What to do: All the data should be repeated exactly. Any image in it is left out.

Task material:
━━━━━━━━━━━━━━━━━━━━━━━━━━━━━━

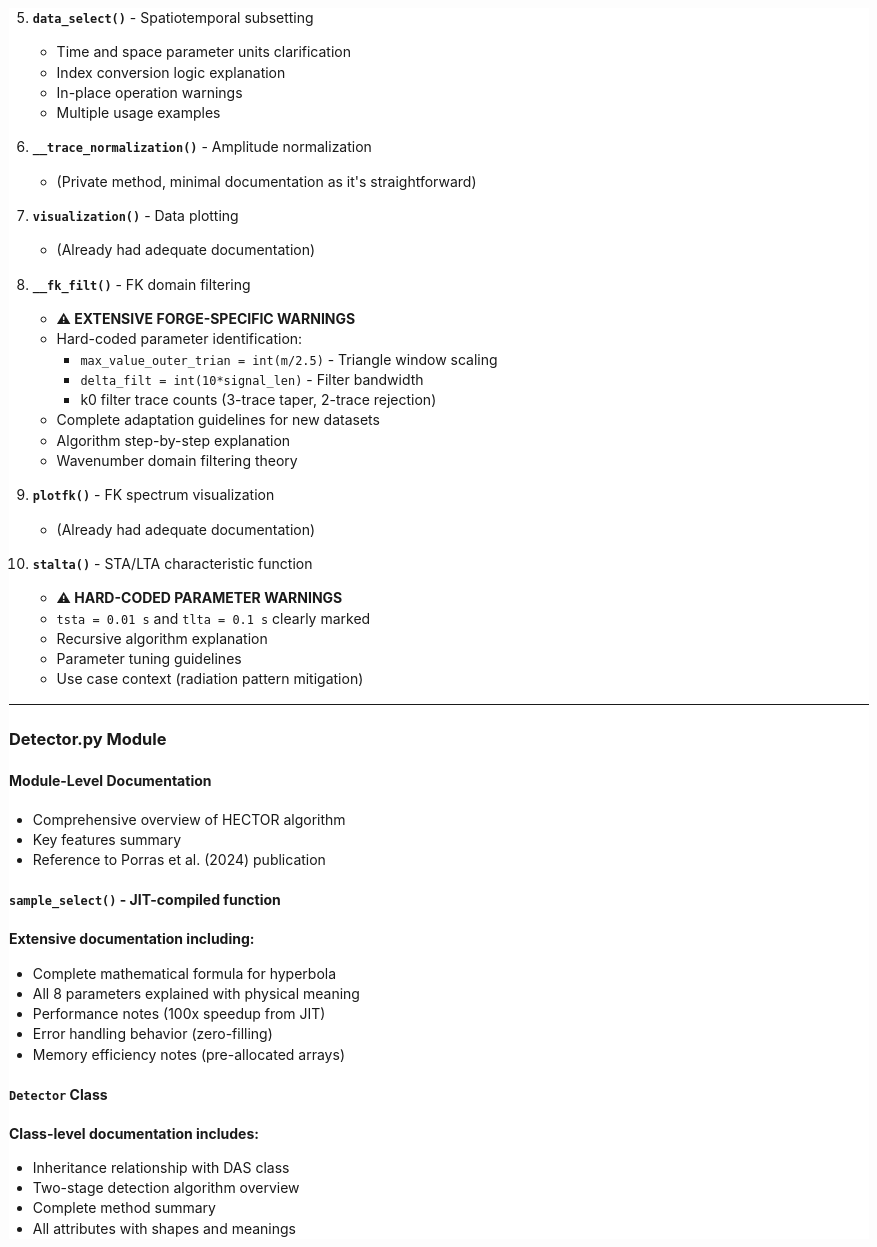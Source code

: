 5. **`data_select()`** - Spatiotemporal subsetting
   - Time and space parameter units clarification
   - Index conversion logic explanation
   - In-place operation warnings
   - Multiple usage examples

6. **`__trace_normalization()`** - Amplitude normalization
   - (Private method, minimal documentation as it's straightforward)

7. **`visualization()`** - Data plotting
   - (Already had adequate documentation)

8. **`__fk_filt()`** - FK domain filtering
   - **⚠️ EXTENSIVE FORGE-SPECIFIC WARNINGS**
   - Hard-coded parameter identification:
     * `max_value_outer_trian = int(m/2.5)` - Triangle window scaling
     * `delta_filt = int(10*signal_len)` - Filter bandwidth
     * k0 filter trace counts (3-trace taper, 2-trace rejection)
   - Complete adaptation guidelines for new datasets
   - Algorithm step-by-step explanation
   - Wavenumber domain filtering theory

9. **`plotfk()`** - FK spectrum visualization
   - (Already had adequate documentation)

10. **`stalta()`** - STA/LTA characteristic function
    - **⚠️ HARD-CODED PARAMETER WARNINGS**
    - `tsta = 0.01 s` and `tlta = 0.1 s` clearly marked
    - Recursive algorithm explanation
    - Parameter tuning guidelines
    - Use case context (radiation pattern mitigation)

---

### **Detector.py Module**

#### Module-Level Documentation
- Comprehensive overview of HECTOR algorithm
- Key features summary
- Reference to Porras et al. (2024) publication

#### `sample_select()` - JIT-compiled function
**Extensive documentation including:**
- Complete mathematical formula for hyperbola
- All 8 parameters explained with physical meaning
- Performance notes (100x speedup from JIT)
- Error handling behavior (zero-filling)
- Memory efficiency notes (pre-allocated arrays)

#### `Detector` Class
**Class-level documentation includes:**
- Inheritance relationship with DAS class
- Two-stage detection algorithm overview
- Complete method summary
- All attributes with shapes and meanings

━━━━━━━━━━━━━━━━━━━━━━━━━━━━━━

Written solution:
Source code

: 5. **`data_select()`** - Spatiotemporal subsetting
   - Time and space parameter units clarification
   - Index conversion logic explanation
   - In-place operation warnings
   - Multiple usage examples

6. **`__trace_normalization()`** - Amplitude normalization
   - (Private method, minimal documentation as it's straightforward)

7. **`visualization()`** - Data plotting
   - (Already had adequate documentation)

8. **`__fk_filt()`** - FK domain filtering
   - **⚠️ EXTENSIVE FORGE-SPECIFIC WARNINGS**
   - Hard-coded parameter identification:
     * `max_value_outer_trian = int(m/2.5)` - Triangle window scaling
     * `delta_filt = int(10*signal_len)` - Filter bandwidth
     * k0 filter trace counts (3-trace taper, 2-trace rejection)
   - Complete adaptation guidelines for new datasets
   - Algorithm step-by-step explanation
   - Wavenumber domain filtering theory

9. **`plotfk()`** - FK spectrum visualization
   - (Already had adequate documentation)

10. **`stalta()`** - STA/LTA characteristic function
    - **⚠️ HARD-CODED PARAMETER WARNINGS**
    - `tsta = 0.01 s` and `tlta = 0.1 s` clearly marked
    - Recursive algorithm explanation
    - Parameter tuning guidelines
    - Use case context (radiation pattern mitigation)

---

### **Detector.py Module**

#### Module-Level Documentation
- Comprehensive overview of HECTOR algorithm
- Key features summary
- Reference to Porras et al. (2024) publication

#### `sample_select()` - JIT-compiled function
**Extensive documentation including:**
- Complete mathematical formula for hyperbola
- All 8 parameters explained with physical meaning
- Performance notes (100x speedup from JIT)
- Error handling behavior (zero-filling)
- Memory efficiency notes (pre-allocated arrays)

#### `Detector` Class
**Class-level documentation includes:**
- Inheritance relationship with DAS class
- Two-stage detection algorithm overview
- Complete method summary
- All attributes with shapes and meanings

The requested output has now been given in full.